Das Projekt

Hintergrund

Seit dem Mittelalter prägen Streuobstwiesen das besondere Landschaftsbild der Fränkischen Schweiz. Diese naturnahen und extensiv von Hand bewirtschafteten Streuobstwiesen mit alten Hochstammsorten wie der Schafnase sterben langsam aus. Für diese urfränkische und leckere Apfelsorte sowie für weitere Pflanzenarten fehlt das Interesse, oft wegen einer schlechten Wirtschaftlichkeit.

Noch ernster ist die Lage bei regionalen, alten Tierrassen wie dem Coburger Fuchsschaf oder dem Ansbach-Triesdorfer Rind.

Der Genpool der alten Sorten und Rassen wird täglich immer kleiner und letztendlich drohen diese regionalen Schätze Frankens komplett auszusterben.

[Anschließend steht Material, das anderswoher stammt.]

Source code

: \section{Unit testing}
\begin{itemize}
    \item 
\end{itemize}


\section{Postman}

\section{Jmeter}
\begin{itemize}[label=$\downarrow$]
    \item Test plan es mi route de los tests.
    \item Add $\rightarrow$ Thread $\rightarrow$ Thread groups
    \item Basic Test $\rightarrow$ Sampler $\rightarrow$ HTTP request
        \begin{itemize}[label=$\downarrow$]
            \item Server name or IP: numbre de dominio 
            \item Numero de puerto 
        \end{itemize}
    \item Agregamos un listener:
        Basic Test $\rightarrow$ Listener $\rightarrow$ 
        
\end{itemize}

Daher tun engagierte Einzelpersonen ihr Möglichstes, um in der Region Nordbayern diese alten Sorten und Rassen zu erhalten. Das ist jedoch schwierig, vor allem wenn dies meist alleine, ohne Austausch oder Kommunikation mit anderen Zückern und Anbauern, stattfindet.

Das Netzwerk

Das Netzwerk „Schätze Frankens“ wurde deshalb 2017 von der Umweltstation Lias-Grube in Eggolsheim/Oberfranken gegründet mit dem großen Ziel, eine Kommunikationsplattform für Züchter und Anbauer zu bieten, die alte fränkische Nutzpflanzen- und Nutztiersorten schützen und erhalten wollen.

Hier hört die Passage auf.